§ How to complete this task
Copy out all of the entries exactly as they appear.

[Source texts of formatted documents]

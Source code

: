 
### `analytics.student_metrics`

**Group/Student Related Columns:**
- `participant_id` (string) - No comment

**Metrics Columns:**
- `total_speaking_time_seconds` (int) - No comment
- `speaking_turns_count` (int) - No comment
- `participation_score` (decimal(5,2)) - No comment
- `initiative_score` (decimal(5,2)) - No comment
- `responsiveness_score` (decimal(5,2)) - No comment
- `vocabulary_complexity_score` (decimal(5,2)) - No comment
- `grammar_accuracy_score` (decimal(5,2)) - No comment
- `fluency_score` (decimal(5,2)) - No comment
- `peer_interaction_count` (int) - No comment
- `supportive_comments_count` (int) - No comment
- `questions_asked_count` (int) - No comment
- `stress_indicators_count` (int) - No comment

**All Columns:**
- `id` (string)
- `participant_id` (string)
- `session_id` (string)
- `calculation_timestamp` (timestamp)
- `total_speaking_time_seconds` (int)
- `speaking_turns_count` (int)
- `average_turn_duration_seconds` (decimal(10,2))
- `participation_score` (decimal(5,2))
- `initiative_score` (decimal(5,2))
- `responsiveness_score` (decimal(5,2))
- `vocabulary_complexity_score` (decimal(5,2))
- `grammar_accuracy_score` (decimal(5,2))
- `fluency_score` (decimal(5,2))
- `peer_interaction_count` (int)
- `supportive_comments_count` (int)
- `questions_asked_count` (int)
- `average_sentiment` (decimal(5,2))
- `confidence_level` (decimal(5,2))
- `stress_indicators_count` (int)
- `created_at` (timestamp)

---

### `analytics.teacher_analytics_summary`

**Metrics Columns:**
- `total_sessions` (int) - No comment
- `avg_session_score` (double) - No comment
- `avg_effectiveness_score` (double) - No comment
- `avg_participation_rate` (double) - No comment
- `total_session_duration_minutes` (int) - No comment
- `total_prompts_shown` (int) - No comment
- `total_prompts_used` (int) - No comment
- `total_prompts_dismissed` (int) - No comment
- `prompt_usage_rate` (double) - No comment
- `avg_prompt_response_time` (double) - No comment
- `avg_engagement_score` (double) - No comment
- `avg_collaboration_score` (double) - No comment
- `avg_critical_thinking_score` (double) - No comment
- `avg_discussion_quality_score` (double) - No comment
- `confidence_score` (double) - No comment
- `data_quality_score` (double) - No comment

§ Exercise response
Source code

: 
### `analytics.student_metrics`

**Group/Student Related Columns:**
- `participant_id` (string) - No comment

**Metrics Columns:**
- `total_speaking_time_seconds` (int) - No comment
- `speaking_turns_count` (int) - No comment
- `participation_score` (decimal(5,2)) - No comment
- `initiative_score` (decimal(5,2)) - No comment
- `responsiveness_score` (decimal(5,2)) - No comment
- `vocabulary_complexity_score` (decimal(5,2)) - No comment
- `grammar_accuracy_score` (decimal(5,2)) - No comment
- `fluency_score` (decimal(5,2)) - No comment
- `peer_interaction_count` (int) - No comment
- `supportive_comments_count` (int) - No comment
- `questions_asked_count` (int) - No comment
- `stress_indicators_count` (int) - No comment

**All Columns:**
- `id` (string)
- `participant_id` (string)
- `session_id` (string)
- `calculation_timestamp` (timestamp)
- `total_speaking_time_seconds` (int)
- `speaking_turns_count` (int)
- `average_turn_duration_seconds` (decimal(10,2))
- `participation_score` (decimal(5,2))
- `initiative_score` (decimal(5,2))
- `responsiveness_score` (decimal(5,2))
- `vocabulary_complexity_score` (decimal(5,2))
- `grammar_accuracy_score` (decimal(5,2))
- `fluency_score` (decimal(5,2))
- `peer_interaction_count` (int)
- `supportive_comments_count` (int)
- `questions_asked_count` (int)
- `average_sentiment` (decimal(5,2))
- `confidence_level` (decimal(5,2))
- `stress_indicators_count` (int)
- `created_at` (timestamp)

---

### `analytics.teacher_analytics_summary`

**Metrics Columns:**
- `total_sessions` (int) - No comment
- `avg_session_score` (double) - No comment
- `avg_effectiveness_score` (double) - No comment
- `avg_participation_rate` (double) - No comment
- `total_session_duration_minutes` (int) - No comment
- `total_prompts_shown` (int) - No comment
- `total_prompts_used` (int) - No comment
- `total_prompts_dismissed` (int) - No comment
- `prompt_usage_rate` (double) - No comment
- `avg_prompt_response_time` (double) - No comment
- `avg_engagement_score` (double) - No comment
- `avg_collaboration_score` (double) - No comment
- `avg_critical_thinking_score` (double) - No comment
- `avg_discussion_quality_score` (double) - No comment
- `confidence_score` (double) - No comment
- `data_quality_score` (double) - No comment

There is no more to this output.